What it would not do is eliminate the risks of crypto itself. The bill is about who regulates crypto, not about making crypto safe. Prices can still crash, projects can still fail, and scams still exist. No law changes those realities.

What Are the Odds It Actually Passes?

Prediction markets currently price the odds of a 2026 presidential signature at 72%. Ripple CEO Brad Garlinghouse has estimated passage odds at 80–90%. The crypto industry is also better organized than ever — political action committee Fairshake has assembled a $193 million war chest for the 2026 election cycle, giving the industry real leverage over lawmakers in competitive districts.

But there are genuine risks to the timeline.
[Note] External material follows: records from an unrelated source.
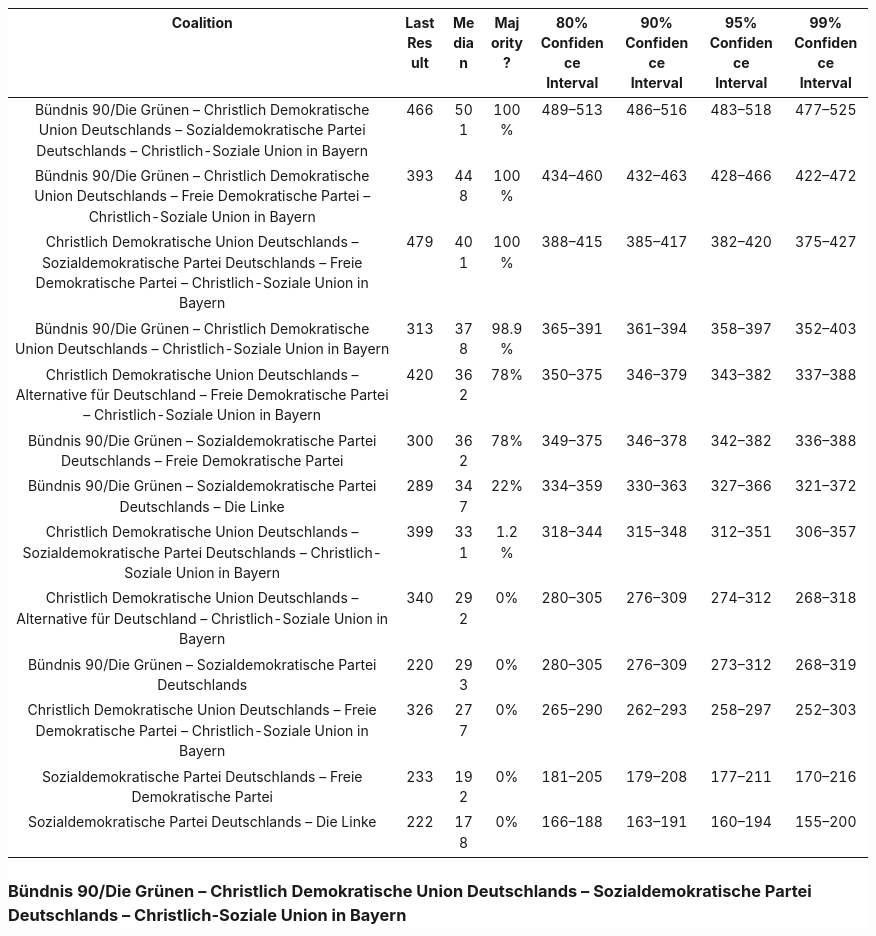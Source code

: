 | Coalition | Last Result | Median | Majority? | 80% Confidence Interval | 90% Confidence Interval | 95% Confidence Interval | 99% Confidence Interval |
|:---------:|:-----------:|:------:|:---------:|:-----------------------:|:-----------------------:|:-----------------------:|:-----------------------:|
| Bündnis 90/Die Grünen – Christlich Demokratische Union Deutschlands – Sozialdemokratische Partei Deutschlands – Christlich-Soziale Union in Bayern | 466 | 501 | 100% | 489–513 | 486–516 | 483–518 | 477–525 |
| Bündnis 90/Die Grünen – Christlich Demokratische Union Deutschlands – Freie Demokratische Partei – Christlich-Soziale Union in Bayern | 393 | 448 | 100% | 434–460 | 432–463 | 428–466 | 422–472 |
| Christlich Demokratische Union Deutschlands – Sozialdemokratische Partei Deutschlands – Freie Demokratische Partei – Christlich-Soziale Union in Bayern | 479 | 401 | 100% | 388–415 | 385–417 | 382–420 | 375–427 |
| Bündnis 90/Die Grünen – Christlich Demokratische Union Deutschlands – Christlich-Soziale Union in Bayern | 313 | 378 | 98.9% | 365–391 | 361–394 | 358–397 | 352–403 |
| Christlich Demokratische Union Deutschlands – Alternative für Deutschland – Freie Demokratische Partei – Christlich-Soziale Union in Bayern | 420 | 362 | 78% | 350–375 | 346–379 | 343–382 | 337–388 |
| Bündnis 90/Die Grünen – Sozialdemokratische Partei Deutschlands – Freie Demokratische Partei | 300 | 362 | 78% | 349–375 | 346–378 | 342–382 | 336–388 |
| Bündnis 90/Die Grünen – Sozialdemokratische Partei Deutschlands – Die Linke | 289 | 347 | 22% | 334–359 | 330–363 | 327–366 | 321–372 |
| Christlich Demokratische Union Deutschlands – Sozialdemokratische Partei Deutschlands – Christlich-Soziale Union in Bayern | 399 | 331 | 1.2% | 318–344 | 315–348 | 312–351 | 306–357 |
| Christlich Demokratische Union Deutschlands – Alternative für Deutschland – Christlich-Soziale Union in Bayern | 340 | 292 | 0% | 280–305 | 276–309 | 274–312 | 268–318 |
| Bündnis 90/Die Grünen – Sozialdemokratische Partei Deutschlands | 220 | 293 | 0% | 280–305 | 276–309 | 273–312 | 268–319 |
| Christlich Demokratische Union Deutschlands – Freie Demokratische Partei – Christlich-Soziale Union in Bayern | 326 | 277 | 0% | 265–290 | 262–293 | 258–297 | 252–303 |
| Sozialdemokratische Partei Deutschlands – Freie Demokratische Partei | 233 | 192 | 0% | 181–205 | 179–208 | 177–211 | 170–216 |
| Sozialdemokratische Partei Deutschlands – Die Linke | 222 | 178 | 0% | 166–188 | 163–191 | 160–194 | 155–200 |

### Bündnis 90/Die Grünen – Christlich Demokratische Union Deutschlands – Sozialdemokratische Partei Deutschlands – Christlich-Soziale Union in Bayern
President Trump's March 8 post linking crypto legislation to an unrelated voting reform bill added uncertainty. Senate Republicans are now discussing attaching community bank deregulation to the CLARITY Act in exchange for other legislative priorities — meaning the bill is increasingly caught up in broader political horse-trading that has nothing to do with crypto.

Delays have already had measurable costs: legislative uncertainty has contributed to nearly $1 billion in crypto market outflows, according to data from CoinShares.

The bottom line for curious but cautious Americans: the CLARITY Act is real, it has real momentum, and it would meaningfully change the rules of the road for crypto. But it is not law yet, and the path to a signature is still complicated. Watch the Senate Banking Committee hearing in April — that will be the clearest signal of whether this gets done before summer.

Disclaimer: This article is for educational purposes only and does not constitute financial, investment, or legal advice. Cryptocurrency assets carry risk. Always do your own research before making financial decisions.